Tapi begitulah contoh nyata diskriminasi yang masih mendarah daging di negara kita ini, dimana seolah menyia-nyiakan usaha Kartini yang sempat berjuang untuk menyetarakan gender, ketika kini kaum 'lelah hayati' malah mengotak-ngotakkannya berdasarkan diameter lubang yang dimiliki oleh kaumnya sendiri.
Sedangkan bagi para pria, ketika memutuskan untuk menikahi seseorang dengan status gadis, bukankah mereka pun tak dapat mengetahui dengan pasti diameter lubang hanya melalui profil yang tercatat pada catatan sipil?

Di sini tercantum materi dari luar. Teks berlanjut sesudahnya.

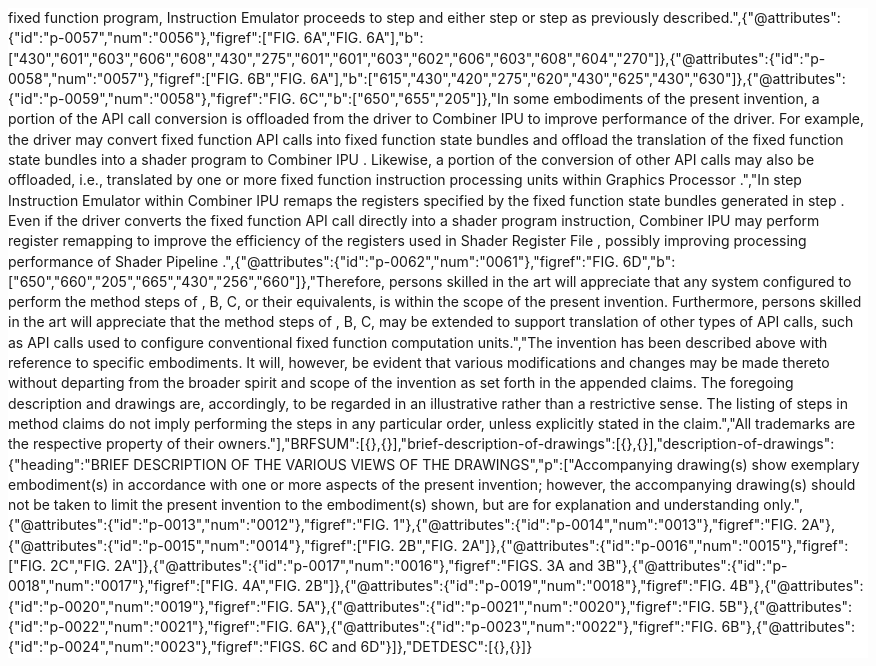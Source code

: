 fixed function program, Instruction Emulator  proceeds to step  and either step  or step  as previously described.",{"@attributes":{"id":"p-0057","num":"0056"},"figref":["FIG. 6A","FIG. 6A"],"b":["430","601","603","606","608","430","275","601","601","603","602","606","603","608","604","270"]},{"@attributes":{"id":"p-0058","num":"0057"},"figref":["FIG. 6B","FIG. 6A"],"b":["615","430","420","275","620","430","625","430","630"]},{"@attributes":{"id":"p-0059","num":"0058"},"figref":"FIG. 6C","b":["650","655","205"]},"In some embodiments of the present invention, a portion of the API call conversion is offloaded from the driver to Combiner IPU  to improve performance of the driver. For example, the driver may convert fixed function API calls into fixed function state bundles and offload the translation of the fixed function state bundles into a shader program to Combiner IPU . Likewise, a portion of the conversion of other API calls may also be offloaded, i.e., translated by one or more fixed function instruction processing units within Graphics Processor .","In step  Instruction Emulator  within Combiner IPU  remaps the registers specified by the fixed function state bundles generated in step . Even if the driver converts the fixed function API call directly into a shader program instruction, Combiner IPU  may perform register remapping to improve the efficiency of the registers used in Shader Register File , possibly improving processing performance of Shader Pipeline .",{"@attributes":{"id":"p-0062","num":"0061"},"figref":"FIG. 6D","b":["650","660","205","665","430","256","660"]},"Therefore, persons skilled in the art will appreciate that any system configured to perform the method steps of , B, C, or their equivalents, is within the scope of the present invention. Furthermore, persons skilled in the art will appreciate that the method steps of , B, C, may be extended to support translation of other types of API calls, such as API calls used to configure conventional fixed function computation units.","The invention has been described above with reference to specific embodiments. It will, however, be evident that various modifications and changes may be made thereto without departing from the broader spirit and scope of the invention as set forth in the appended claims. The foregoing description and drawings are, accordingly, to be regarded in an illustrative rather than a restrictive sense. The listing of steps in method claims do not imply performing the steps in any particular order, unless explicitly stated in the claim.","All trademarks are the respective property of their owners."],"BRFSUM":[{},{}],"brief-description-of-drawings":[{},{}],"description-of-drawings":{"heading":"BRIEF DESCRIPTION OF THE VARIOUS VIEWS OF THE DRAWINGS","p":["Accompanying drawing(s) show exemplary embodiment(s) in accordance with one or more aspects of the present invention; however, the accompanying drawing(s) should not be taken to limit the present invention to the embodiment(s) shown, but are for explanation and understanding only.",{"@attributes":{"id":"p-0013","num":"0012"},"figref":"FIG. 1"},{"@attributes":{"id":"p-0014","num":"0013"},"figref":"FIG. 2A"},{"@attributes":{"id":"p-0015","num":"0014"},"figref":["FIG. 2B","FIG. 2A"]},{"@attributes":{"id":"p-0016","num":"0015"},"figref":["FIG. 2C","FIG. 2A"]},{"@attributes":{"id":"p-0017","num":"0016"},"figref":"FIGS. 3A and 3B"},{"@attributes":{"id":"p-0018","num":"0017"},"figref":["FIG. 4A","FIG. 2B"]},{"@attributes":{"id":"p-0019","num":"0018"},"figref":"FIG. 4B"},{"@attributes":{"id":"p-0020","num":"0019"},"figref":"FIG. 5A"},{"@attributes":{"id":"p-0021","num":"0020"},"figref":"FIG. 5B"},{"@attributes":{"id":"p-0022","num":"0021"},"figref":"FIG. 6A"},{"@attributes":{"id":"p-0023","num":"0022"},"figref":"FIG. 6B"},{"@attributes":{"id":"p-0024","num":"0023"},"figref":"FIGS. 6C and 6D"}]},"DETDESC":[{},{}]}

Lalu mengapa janda dianggap sebagai 'psikopat' yang dapat bermain cinta tanpa perasaan?
Janda bukanlah status yang remeh, melainkan salah satu contoh sosok pejuang ulung yang sempat menjalankan prahara dalam rumah tangga, sebelum pada akhirnya mendapatkan kemerdekaannya kembali karena berbagai alasan yang tak disengaja.
Baik janda mati maupun cerai, siapa sih yang bisa mengelak takdir?Â
Maka, jika para gadis dapat memilih pria yang dia cintai, begitu jugalah dengan janda, dimana setiap lelaki tak dapat dengan sesuka hati mengambil raganya, karena jiwanya pun memilih kepada siapa hatinya dapat berlabuh.
Lalu sebagian wanita yang senantiasa ikut bergunjing tentang janda, apa yakin di masa yang akan datang tidak akan menyandang status itu juga?